The slides Notebook is then converted to a HTML presentation (and also to a static PDF); all material is served to Gitlab pages via CI.

In case you're interested in the details, read on.

Splitting Notebooks

To have one single Notebook file and don't deal with diverging content, Introducton-to-Pandas--master.ipynb is the master Notebook which contains all the information. All of it!

Cell metadata specifies if a Notebook cell should be treated specially. Special could be:

  • A cell should end up in the presentation Notebook (default)
  • A cell should end up in the tasks Notebook
  • A cell should end up in the solution Notebook
  • … and combinations of these

Since Notebooks are just JSON, I wrote a small parser in Python which suits my needs and added it to PyPI to be installed as a CLI tool: https://pypi.org/project/notebook-splitter/

It works by providing tags of cells to keep and tags of cells to remove.
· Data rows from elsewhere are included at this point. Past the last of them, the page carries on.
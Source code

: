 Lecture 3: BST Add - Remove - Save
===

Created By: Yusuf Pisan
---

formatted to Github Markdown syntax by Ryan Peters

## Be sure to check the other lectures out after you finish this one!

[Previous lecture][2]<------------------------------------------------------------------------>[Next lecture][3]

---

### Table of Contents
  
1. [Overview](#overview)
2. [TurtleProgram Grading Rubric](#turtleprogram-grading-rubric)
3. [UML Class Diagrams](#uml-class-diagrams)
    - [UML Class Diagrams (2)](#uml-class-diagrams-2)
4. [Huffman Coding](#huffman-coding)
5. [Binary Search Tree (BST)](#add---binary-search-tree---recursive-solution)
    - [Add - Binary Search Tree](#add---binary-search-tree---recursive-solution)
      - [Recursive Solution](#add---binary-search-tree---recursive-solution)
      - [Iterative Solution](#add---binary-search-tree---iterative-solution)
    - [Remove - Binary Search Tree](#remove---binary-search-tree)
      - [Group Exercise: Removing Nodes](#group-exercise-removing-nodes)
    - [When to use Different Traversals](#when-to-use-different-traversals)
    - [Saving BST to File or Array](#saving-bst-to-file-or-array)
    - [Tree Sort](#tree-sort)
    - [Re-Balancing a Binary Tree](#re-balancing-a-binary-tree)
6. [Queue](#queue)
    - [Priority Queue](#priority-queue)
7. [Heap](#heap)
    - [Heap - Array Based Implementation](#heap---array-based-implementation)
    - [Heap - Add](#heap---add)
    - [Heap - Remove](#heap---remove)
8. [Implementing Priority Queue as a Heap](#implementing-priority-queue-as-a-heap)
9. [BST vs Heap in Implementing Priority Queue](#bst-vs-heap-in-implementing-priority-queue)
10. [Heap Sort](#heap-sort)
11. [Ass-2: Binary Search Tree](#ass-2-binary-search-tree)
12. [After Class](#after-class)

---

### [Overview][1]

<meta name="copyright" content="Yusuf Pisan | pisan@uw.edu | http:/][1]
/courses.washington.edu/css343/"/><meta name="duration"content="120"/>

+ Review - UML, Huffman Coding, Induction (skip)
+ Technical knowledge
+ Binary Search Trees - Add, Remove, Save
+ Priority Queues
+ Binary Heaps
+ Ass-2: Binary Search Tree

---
For instance,

notbook-splitter $< --keep task --keep solution --remove nopresentation

would look into Notebook cells and keep those which are tagged task or solution and remove those which are tagged nopresentation. One special tag for removal exists, all, which removes everything except what's marked to keep. A tag in the sense used here is a value to a JSON key in the cell's metadata, which is per default "exercise" (but can be selected via --basekey. Example:

{
    "exercise": "task"
}
// or
{
    "exercise": ["notask", "nopresentation"]
}

You can provide more than one tag by making them into a list.

Have a look at the provided Makefile to see how the individual files for this tutorial have been generated.

If you think this script is useful and want to collaborate on it, let me know and I'll make it into a dedicated repository.

Presentation from Notebooks

Via jupyter nbconvert --to slides, Jupyter Notebooks can be converted to HTML-based slideshows using reveal.js. For each cell, one can select in the Cell Inspector if the cell should be a Slide, Sub-Slide, or a Fragment.

This works reasonably well, but to add the Jülich design to the reveal.js HTML some more steps are needed. Those steps are partly implemented in Jan's repository regarding the reveal.js Jülich Theme, which is loaded as a sub-module, and an additional step to make it work as sub-module here. All is done in the Makefile.

A PDF version of the slides is generated with decktape, a NPM package which uses a headless Chromium instance to generate the PDF pages. It's slow and doesn't look 100 % like the presented slides, but it's the best I could find.

Gitlab Pages

A Gitlab Shared Runner is used to serve material to the public web page of the tutorial. The static index.html is to be found in its own (orphan) branch at pages. The files are copied from the repository to the public web page as indicated in the CI configuration file .gitlab-ci.yml.

Ideally, I'd only check in the --master.ipynb Notebook and let the CI create all other material. But there's so many wild dependencies (NPM!!1 (merged)), I'd rather do it myself.

Because of the sub-module dependencies, the slides are also provided here as a static slide bundle, copied over to the Pages index in the runner.